Ik heb nog nooit een wet gelezen.
Wees gewoon dwars
Er zijn allerlei manieren om dwars te denken en dwars te doen, aldus Marko Does. Waarin hij zelf dwars is? ‘Misschien hierin: ik heb nog nooit van m’n leven een wet gelezen, terwijl je zou kunnen zeggen dat dit wel bij mijn functie hoort. Ook de Participatiewet heb ik bewust niet gelezen. Want daarin staat niet de mens centraal, die ik juist wel centraal wil stellen. Dat doe ik dus al veertig jaar op mijn eigen manier.’ Does merkt dat dwarsheid per definitie weerstand oproept. ‘Maar om te bereiken wat je wilt bereiken, moet je soms toch gewoon dwars zijn.’
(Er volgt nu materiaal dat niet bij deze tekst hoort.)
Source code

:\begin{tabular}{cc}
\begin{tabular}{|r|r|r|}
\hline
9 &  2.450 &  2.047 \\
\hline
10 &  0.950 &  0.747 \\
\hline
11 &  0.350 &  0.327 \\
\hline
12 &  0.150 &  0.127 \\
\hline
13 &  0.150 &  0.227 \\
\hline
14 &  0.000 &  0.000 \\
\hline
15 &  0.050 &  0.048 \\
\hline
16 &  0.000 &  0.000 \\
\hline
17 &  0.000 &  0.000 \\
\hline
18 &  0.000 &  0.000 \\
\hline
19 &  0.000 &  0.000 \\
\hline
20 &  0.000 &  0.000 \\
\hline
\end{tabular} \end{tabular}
Als hofnar kan ik een spiegel voorhouden.
Organiseer tegenspraak
Juri Hoedemakers predikt het dwars zijn in organisaties. Als hofnar leert hij ze wat ze van tegenspraak kunnen leren en hoe ze dat kunnen organiseren. ‘Overal waar georganiseerd wordt, spelen afhankelijkheidsrelaties. En overal waar afhankelijkheidsrelaties bestaan, wordt niet de waarheid gesproken. Maar als hofnar mag ik dat wél doen, want ik hoor niet bij de organisatie. Ik kan me verschuilen achter de metafoor van de hofnar; die vormt een soort buffer. En in die rol kan ik een spiegel voorhouden en kritische vragen stellen. ‘Openlijk dwars zijn, mag dat hier wel?’
Creëer veiligheid
Wat weerhoudt je van dwars zijn in uw organisatie?, wil Ruben Maes van de zaal weten. ‘Veiligheid binnen de groep’, klinkt het vanaf het balkon. Van Dam begeleidt veel studenten die niet alleen elkaar, maar ook hun docenten feedback moeten geven. ‘Dat is spannend, daarom is de feedback niet herleidbaar. Maar om er wel van te leren, gaan ze er in kleine groepjes over in gesprek. Dat maakt het veilig.’ Hoedemakers onderstreept: ‘Niemand vindt feedback werkelijk een cadeautje, niemand zal zeggen: ‘Lekker, die negatieve feedback.’ Wat je er mee doet, dát is het cadeautje.’
Zoek nieuwe wegen
Maes herhaalt de vraag: ‘Wat weerhoudt je ervan om dwars te zijn?’ ‘Bestaande systemen’, roept iemand vanuit de zaal. Herkenning alom. Maar er zijn mooie voorbeelden van initiatieven die dwars door bestaande systemen proberen heen te breken. ‘Zoals Collectief Kapitaal’, zegt Van Dam. ‘Die beweging is op zoek gegaan naar nieuwe wegen. Weg van de gebaande paden. En met succes.’ Does vult aan: ‘Wij gaan als organisatie heel bewust op zoek naar nieuwe wegen. Daar hebben we laatst nog een hele week voor uitgetrokken, met behulp van serious gaming. Dat kostte best wat geld, maar het levert nog meer op.’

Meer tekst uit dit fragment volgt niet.